### Your instructions
Reproduce only the lines of the material below that start at the line containing "Since $m/p^s$ is" and stop at the line containing "The subring $T_p$". Keep both end lines.

### Records provided
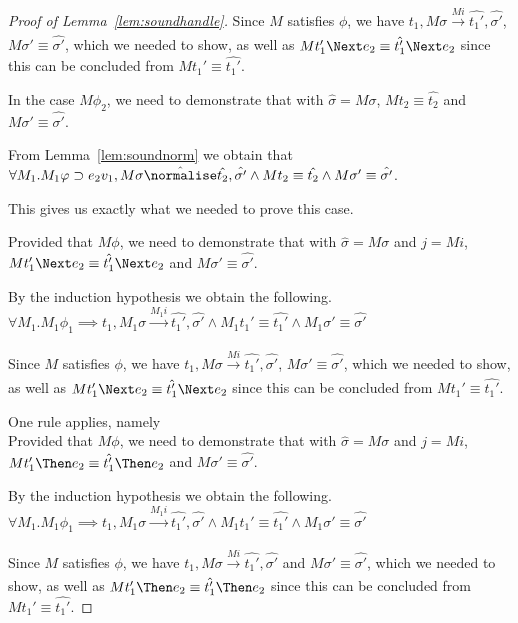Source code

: \begin{proof}[Proof of Lemma~\ref{lem:soundhandle}]
{{  Since $M$ satisfies $\phi$, we have $t_1,M\sigma \xrightarrow[]{M i} \hat{t_1'},\hat{\sigma'}$, $M\sigma'\equiv\hat{\sigma'}$,
  which we needed to show, as well as $M t_1' \Next e_2 \equiv \hat{t_1'}\Next e_2$ since this can be concluded from $M t_1'\equiv \hat{t_1'}$.

  In the case $M\phi_2$, we need to demonstrate that  with $\hat{\sigma}=M\sigma$,
  $M t_2 \equiv \hat{t_2}$ and $M\sigma'\equiv\hat{\sigma'}$.

  From Lemma~\ref{lem:soundnorm} we obtain that $\forall M_1. M_1 \phi \implies e_2 v_1,M\sigma\hat{\normalise}\hat{t_2},\hat{\sigma'}\land M t_2\equiv\hat{t_2}\land M \sigma'\equiv\hat{\sigma'}$.

  This gives us exactly what we needed to prove this case.
    }

  {
  Provided that $M\phi$, we need to demonstrate that  with $\hat{\sigma}=M\sigma$ and $j= M i$,
  $M t_1' \Next e_2 \equiv \hat{t_1'}\Next e_2$ and $M\sigma'\equiv\hat{\sigma'}$.

  By the induction hypothesis we obtain the following.\\
  $\forall M_1 . M_1 \phi_1 \implies t_1,M_1\sigma \xrightarrow[]{M_1 i} \hat{t_1'},\hat{\sigma'}\land M_1 t_1'\equiv\hat{t_1'}\land M_1\sigma' \equiv \hat{\sigma'}$

  Since $M$ satisfies $\phi$, we have $t_1,M\sigma \xrightarrow[]{M i} \hat{t_1'},\hat{\sigma'}$, $M\sigma'\equiv\hat{\sigma'}$,
  which we needed to show, as well as $M t_1' \Next e_2 \equiv \hat{t_1'}\Next e_2$ since this can be concluded from $M t_1'\equiv \hat{t_1'}$.
  }
  }

  {One rule applies, namely \\
  Provided that $M\phi$, we need to demonstrate that  with $\hat{\sigma}=M\sigma$ and $j= M i$,
  $M t_1'\Then e_2\equiv \hat{t_1'}\Then e_2$ and $M\sigma'\equiv\hat{\sigma'}$.

  By the induction hypothesis we obtain the following.\\
  $\forall M_1 . M_1 \phi_1 \implies t_1,M_1\sigma \xrightarrow[]{M_1 i} \hat{t_1'},\hat{\sigma'}\land M_1 t_1'\equiv\hat{t_1'}\land M_1\sigma' \equiv \hat{\sigma'}$

  Since $M$ satisfies $\phi$, we have $t_1,M\sigma \xrightarrow[]{M i} \hat{t_1'},\hat{\sigma'}$ and $M\sigma'\equiv\hat{\sigma'}$,
  which we needed to show, as well as $M t_1' \Then e_2 \equiv \hat{t_1'}\Then e_2$ since this can be concluded from $M t_1'\equiv \hat{t_1'}$.

}
\end{proof}
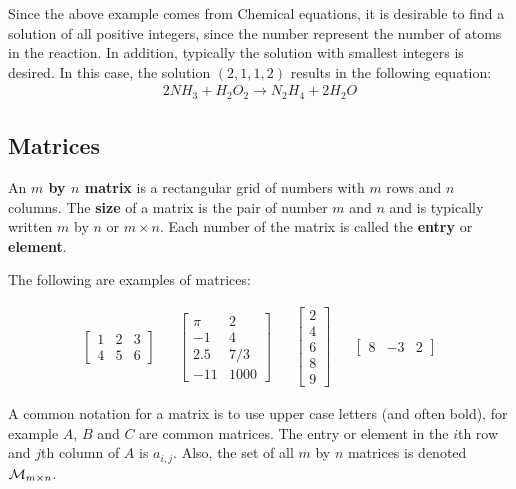 Since the above example comes from Chemical equations, it is desirable to find a solution of all positive integers, since the number represent the number of atoms in the reaction.  In addition, typically the solution with smallest integers is desired.  In this case, the solution $(2,1,1,2)$ results in the following equation:
\begin{align*}
2 NH_3 + H_2O_2 \rightarrow N_2 H_4 + 2 H_2 O
\end{align*}


\subsection{Matrices} \label{sect:matrices}

\begin{definition}
An \textbf{$m$ by $n$ matrix} is a rectangular grid of numbers with $m$ rows and $n$ columns. The \textbf{size} of a matrix is the pair of number $m$ and $n$ and is typically written $m$ by $n$ or $m \times n$.  Each number of the matrix is called the \textbf{entry} or \textbf{element}.
\end{definition}

\begin{example} \label{ex:matrices}
The following are examples of matrices:

\begin{align*}
\begin{bmatrix}
1 & 2 &3 \\
4 & 5 & 6
\end{bmatrix} &&
\begin{bmatrix}
\pi & 2 \\
-1 & 4 \\
2.5 & 7/3 \\
-11 & 1000
\end{bmatrix} &&
\begin{bmatrix}
2 \\ 4 \\ 6 \\ 8 \\ 9
\end{bmatrix} &&
\begin{bmatrix}
8 & -3 & 2
\end{bmatrix}
\end{align*}

\end{example}

A common notation for a matrix is to use upper case letters (and often bold), for example $A$, $B$ and $C$ are common matrices.  The entry or element in the $i$th row and $j$th column of $A$ is $a_{i,j}$.    Also, the set of all $m$ by $n$ matrices is denoted ${\cal M}_{m \times n}$.


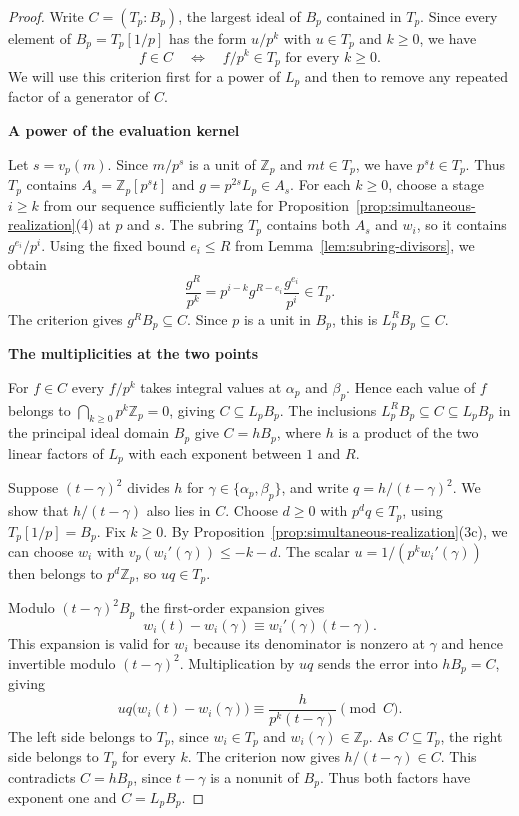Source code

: \documentclass{article}
\newcommand{\proofheading}[1]{%
    \par\addvspace{\smallskipamount}%
    \noindent\textbf{#1}\par\nobreak
}
\theoremstyle{remark}
\begin{document}
\begin{proof}
    Write $C = (T_p : B_p)$, the largest ideal of $B_p$ contained in $T_p$.
    Since every element of $B_p = T_p[1/p]$ has the form $u/p^k$ with $u \in T_p$ and $k \ge 0$, we have
    \[
        f \in C \quad\Longleftrightarrow\quad f/p^k \in T_p
        \text{ for every } k \ge 0.
    \]
    We will use this criterion first for a power of $L_p$ and then to remove any repeated factor of a generator of $C$.

    \proofheading{A power of the evaluation kernel}
    Let $s = v_p(m)$.
    Since $m/p^s$ is a unit of $\mathbb{Z}_p$ and $mt \in T_p$, we have $p^s t \in T_p$.
    Thus $T_p$ contains $A_s = \mathbb{Z}_p[p^s t]$ and $g = p^{2s}L_p \in A_s$.
    For each $k \ge 0$, choose a stage $i \ge k$ from our sequence sufficiently late for Proposition~\ref{prop:simultaneous-realization}(4) at $p$ and $s$.
    The subring $T_p$ contains both $A_s$ and $w_i$, so it contains $g^{e_i}/p^i$.
    Using the fixed bound $e_i \le R$ from Lemma~\ref{lem:subring-divisors}, we obtain
    \[
        \frac{g^R}{p^k}
        = p^{i - k} g^{R - e_i} \frac{g^{e_i}}{p^i} \in T_p.
    \]
    The criterion gives $g^R B_p \subseteq C$.
    Since $p$ is a unit in $B_p$, this is $L_p^R B_p \subseteq C$.

    \proofheading{The multiplicities at the two points}
    For $f \in C$ every $f/p^k$ takes integral values at $\alpha_p$ and $\beta_p$.
    Hence each value of $f$ belongs to $\bigcap_{k \ge 0} p^k \mathbb{Z}_p = 0$, giving $C \subseteq L_p B_p$.
    The inclusions $L_p^R B_p \subseteq C \subseteq L_p B_p$ in the principal ideal domain $B_p$ give $C = h B_p$, where $h$ is a product of the two linear factors of $L_p$ with each exponent between $1$ and $R$.

    Suppose $(t - \gamma)^2$ divides $h$ for $\gamma \in \{\alpha_p, \beta_p\}$, and write $q = h/(t - \gamma)^2$.
    We show that $h/(t - \gamma)$ also lies in $C$.
    Choose $d \ge 0$ with $p^d q \in T_p$, using $T_p[1/p] = B_p$.
    Fix $k \ge 0$.
    By Proposition~\ref{prop:simultaneous-realization}(3c), we can choose $w_i$ with $v_p(w_i'(\gamma)) \le -k - d$.
    The scalar $u = 1/(p^k w_i'(\gamma))$ then belongs to $p^d \mathbb{Z}_p$, so $uq \in T_p$.

    Modulo $(t - \gamma)^2 B_p$ the first-order expansion gives
    \[
        w_i(t) - w_i(\gamma) \equiv w_i'(\gamma)(t - \gamma).
    \]
    This expansion is valid for $w_i$ because its denominator is nonzero at $\gamma$ and hence invertible modulo $(t - \gamma)^2$.
    Multiplication by $uq$ sends the error into $h B_p = C$, giving
    \[
        uq\bigl(w_i(t) - w_i(\gamma)\bigr)
        \equiv \frac{h}{p^k(t - \gamma)} \pmod{C}.
    \]
    The left side belongs to $T_p$, since $w_i \in T_p$ and $w_i(\gamma) \in \mathbb{Z}_p$.
    As $C \subseteq T_p$, the right side belongs to $T_p$ for every $k$.
    The criterion now gives $h/(t - \gamma) \in C$.
    This contradicts $C = h B_p$, since $t - \gamma$ is a nonunit of $B_p$.
    Thus both factors have exponent one and $C = L_p B_p$.
\end{proof}
\end{document}
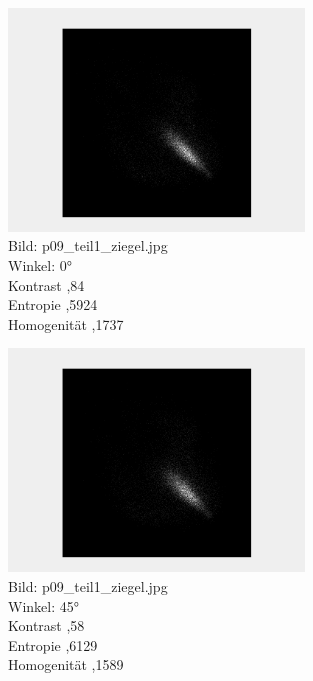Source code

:\documentclass[12pt]{article}
\begin{document}
\begin{figure}[H]
  \centering
  \includegraphics[width=0.7\textwidth, keepaspectratio]{texture_b1.png}\\
  Bild: p09\_teil1\_ziegel.jpg\\
  Winkel: 0°\\
  Kontrast ,84\\
  Entropie ,5924\\
  Homogenität ,1737
\end{figure}
\begin{figure}[H]
  \centering
  \includegraphics[width=0.7\textwidth, keepaspectratio]{texture_b2.png}\\
  Bild: p09\_teil1\_ziegel.jpg\\
  Winkel: 45°\\
  Kontrast ,58\\
  Entropie ,6129\\
  Homogenität ,1589
\end{figure}
\end{document}
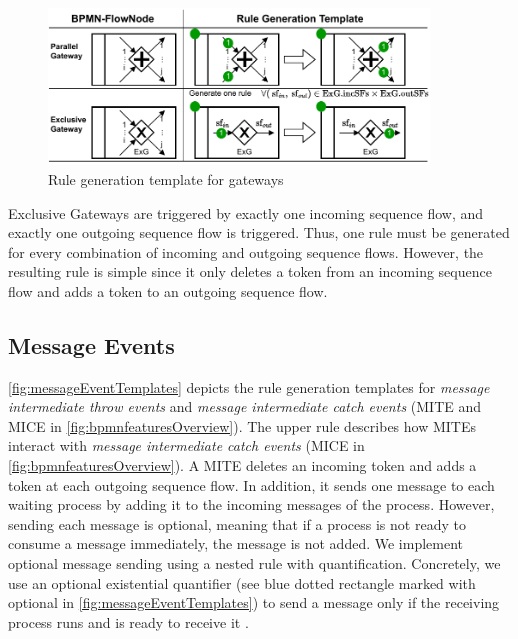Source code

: \documentclass[runningheads]{llncs}
\begin{document}
\begin{figure}[ht]
    \centering
    \includegraphics[width=0.9\textwidth]{images/gateways_template.pdf}
    \caption{Rule generation template for gateways}
    \label{fig:gatewayTemplates}
\end{figure}

Exclusive Gateways are triggered by exactly one incoming sequence flow, and exactly one outgoing sequence flow is triggered.
Thus, one rule must be generated for every combination of incoming and outgoing sequence flows.
However, the resulting rule is simple since it only deletes a token from an incoming sequence flow and adds a token to an outgoing sequence flow.

\subsection{Message Events}
\autoref{fig:messageEventTemplates} depicts the rule generation templates for \textit{message intermediate throw events} and \textit{message intermediate catch events} (\textsf{MITE} and \textsf{MICE} in \autoref{fig:bpmnfeaturesOverview}).
The upper rule describes how MITEs interact with \textit{message intermediate catch events} (\textsf{MICE} in \autoref{fig:bpmnfeaturesOverview}).
A MITE deletes an incoming token and adds a token at each outgoing sequence flow.
In addition, it sends one message to each waiting process by adding it to the incoming messages of the process.
However, sending each message is optional, meaning that if a process is not ready to consume a message immediately, the message is not added.
We implement optional message sending using a nested rule with quantification.
Concretely, we use an optional existential quantifier (see blue dotted rectangle marked with optional in \autoref{fig:messageEventTemplates}) to send a message only if the receiving process runs and is ready to receive it \cite{rensinkNestedQuantificationGraph2006}.
\end{document}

### Task output
    Since $m/p^s$ is a unit of $\mathbb{Z}_p$ and $mt \in T_p$, we have $p^s t \in T_p$.
    Thus $T_p$ contains $A_s = \mathbb{Z}_p[p^s t]$ and $g = p^{2s}L_p \in A_s$.
    For each $k \ge 0$, choose a stage $i \ge k$ from our sequence sufficiently late for Proposition~\ref{prop:simultaneous-realization}(4) at $p$ and $s$.
    The subring $T_p$ contains both $A_s$ and $w_i$, so it contains $g^{e_i}/p^i$.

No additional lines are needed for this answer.